Overall graph metrics

- In a nutshell: Highly customizable
- Vertices and edge count
- Unique edges
- Edge width - can be a function of number of merged edges, etc
- Node size/color - can be a function of node's degree, centrality measures, etc
- Egonet - user can look at each node as the "center of the network universe"
  - Pagerank - useful google coefficient that measures how good one node's IN-FLOW is, i.e. the tendency to end up at subject node as agent travels around its neighborhood
  - Number of tweets ever created
  - Number of tweets favorited
  - Other common "user data"
  - User can view egonets in a matrix, and apply "sort by" such that he can easily identify those nodes with the highest e.g. in/out-degree, centrality, pagerank etc)
  - Graph density - 2*|E|/(|V|*(|V|-1))
  - Connected Components calculation

Inspiration, or the "Dream Case"

- WHAT IF WE tap on NLP capabilities to monitor twitter handles that are known to be important, and have a constant feed of important rising new words, rising new mentions and rising new hashtags.

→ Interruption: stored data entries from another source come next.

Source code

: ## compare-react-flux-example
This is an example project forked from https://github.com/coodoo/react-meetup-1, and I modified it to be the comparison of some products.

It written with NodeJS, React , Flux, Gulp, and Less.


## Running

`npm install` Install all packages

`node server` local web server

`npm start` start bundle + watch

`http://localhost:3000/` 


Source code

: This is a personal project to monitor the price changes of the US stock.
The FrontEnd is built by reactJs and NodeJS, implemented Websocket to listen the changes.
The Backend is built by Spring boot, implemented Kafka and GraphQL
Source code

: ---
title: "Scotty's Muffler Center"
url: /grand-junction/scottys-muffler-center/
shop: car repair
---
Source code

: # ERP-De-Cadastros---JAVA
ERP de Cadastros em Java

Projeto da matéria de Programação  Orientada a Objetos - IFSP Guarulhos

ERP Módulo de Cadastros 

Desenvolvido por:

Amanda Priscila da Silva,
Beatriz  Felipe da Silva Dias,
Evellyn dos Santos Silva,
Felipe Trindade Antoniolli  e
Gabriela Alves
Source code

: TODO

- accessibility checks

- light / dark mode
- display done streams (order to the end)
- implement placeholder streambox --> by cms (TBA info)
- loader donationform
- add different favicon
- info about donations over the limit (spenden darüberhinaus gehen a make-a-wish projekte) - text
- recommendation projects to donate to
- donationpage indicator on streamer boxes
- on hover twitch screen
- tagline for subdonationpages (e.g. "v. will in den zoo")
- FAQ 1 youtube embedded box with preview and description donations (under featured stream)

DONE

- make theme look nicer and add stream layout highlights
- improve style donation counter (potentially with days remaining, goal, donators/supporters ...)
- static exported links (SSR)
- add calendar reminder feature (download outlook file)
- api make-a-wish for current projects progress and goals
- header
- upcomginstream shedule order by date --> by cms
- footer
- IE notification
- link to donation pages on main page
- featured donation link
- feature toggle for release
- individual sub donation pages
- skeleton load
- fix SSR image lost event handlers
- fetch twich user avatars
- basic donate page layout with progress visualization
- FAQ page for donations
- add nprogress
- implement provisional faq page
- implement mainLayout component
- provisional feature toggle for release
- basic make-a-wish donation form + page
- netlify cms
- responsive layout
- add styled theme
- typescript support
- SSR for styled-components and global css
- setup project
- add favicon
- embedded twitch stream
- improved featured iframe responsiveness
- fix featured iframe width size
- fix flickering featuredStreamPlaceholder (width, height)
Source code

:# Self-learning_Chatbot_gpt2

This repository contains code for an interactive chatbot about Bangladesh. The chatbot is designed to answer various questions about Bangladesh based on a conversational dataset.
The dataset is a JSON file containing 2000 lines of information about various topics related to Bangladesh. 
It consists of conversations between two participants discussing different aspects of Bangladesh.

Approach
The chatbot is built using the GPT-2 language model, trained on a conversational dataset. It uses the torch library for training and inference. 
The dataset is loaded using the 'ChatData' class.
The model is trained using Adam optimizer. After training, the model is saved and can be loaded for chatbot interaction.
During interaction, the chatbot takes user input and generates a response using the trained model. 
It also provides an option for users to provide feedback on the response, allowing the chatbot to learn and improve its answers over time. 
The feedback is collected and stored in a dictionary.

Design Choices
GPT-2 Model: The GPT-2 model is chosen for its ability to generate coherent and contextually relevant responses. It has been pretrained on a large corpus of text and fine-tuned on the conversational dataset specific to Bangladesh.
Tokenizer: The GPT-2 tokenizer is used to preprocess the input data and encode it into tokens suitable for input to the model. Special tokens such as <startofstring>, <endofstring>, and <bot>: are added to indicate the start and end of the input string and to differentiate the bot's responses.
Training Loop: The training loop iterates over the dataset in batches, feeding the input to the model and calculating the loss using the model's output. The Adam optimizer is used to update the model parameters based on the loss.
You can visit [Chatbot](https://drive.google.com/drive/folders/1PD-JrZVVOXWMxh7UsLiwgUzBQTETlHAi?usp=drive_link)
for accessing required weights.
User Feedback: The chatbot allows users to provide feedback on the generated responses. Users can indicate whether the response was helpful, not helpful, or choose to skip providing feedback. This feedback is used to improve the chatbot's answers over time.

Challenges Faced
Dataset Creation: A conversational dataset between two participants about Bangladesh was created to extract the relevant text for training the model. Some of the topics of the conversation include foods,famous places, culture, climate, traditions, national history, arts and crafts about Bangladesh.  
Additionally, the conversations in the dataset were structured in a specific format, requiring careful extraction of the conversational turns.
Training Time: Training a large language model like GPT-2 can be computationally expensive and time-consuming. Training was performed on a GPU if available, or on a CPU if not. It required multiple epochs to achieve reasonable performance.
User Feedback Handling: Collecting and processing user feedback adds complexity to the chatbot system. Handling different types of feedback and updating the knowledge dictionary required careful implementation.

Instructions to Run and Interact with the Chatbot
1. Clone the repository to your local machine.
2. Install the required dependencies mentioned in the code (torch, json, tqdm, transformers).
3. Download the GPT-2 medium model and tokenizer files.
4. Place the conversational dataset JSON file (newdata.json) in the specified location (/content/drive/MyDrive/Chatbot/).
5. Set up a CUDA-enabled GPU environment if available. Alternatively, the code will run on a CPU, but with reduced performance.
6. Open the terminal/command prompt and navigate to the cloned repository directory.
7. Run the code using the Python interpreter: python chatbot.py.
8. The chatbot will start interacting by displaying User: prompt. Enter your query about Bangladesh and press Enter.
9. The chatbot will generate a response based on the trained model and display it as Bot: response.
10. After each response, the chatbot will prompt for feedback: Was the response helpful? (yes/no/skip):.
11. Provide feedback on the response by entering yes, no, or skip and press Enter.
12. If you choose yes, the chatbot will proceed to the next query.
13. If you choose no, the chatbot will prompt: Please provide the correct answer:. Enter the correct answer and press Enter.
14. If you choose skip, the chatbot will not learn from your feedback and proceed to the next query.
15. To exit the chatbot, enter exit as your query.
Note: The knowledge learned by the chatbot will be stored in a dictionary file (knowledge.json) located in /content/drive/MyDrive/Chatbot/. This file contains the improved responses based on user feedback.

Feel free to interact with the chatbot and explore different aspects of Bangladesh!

Using this feed, we can populate and update graphs constantly, measuring 'delta' instead of using graph data per se, and thus develop a good grasp of rising organizations, events and startups in the twitterverse. We would know things before other people do. Value.
  - Our question will be: What is going on with startup XYZ?
  - Empirically, and in a micro way, I have observed that a new startup known as Aminohealth @aminohealth (enables end-users to shop around for doctors based on price range; seems very novel and in-demand) has been appearing very constantly on important feeds such as @techcrunch, @redpointvc and @accel. It has just received a 'huge launch' but is relatively unknown in the bigger twitter picture. There is also nothing conclusive about what this launch entailed, and what kind of funding it received. Using the NodeXL tool, we can conceivably find out everyone that's involved in @aminohealth's recent activities, and systematically mine knowledge from this network.
  - @aminohealth itself possesses only around 1,000 followers, despite having 700+ tweets. Delta is far more important than what-is for rising startups as such.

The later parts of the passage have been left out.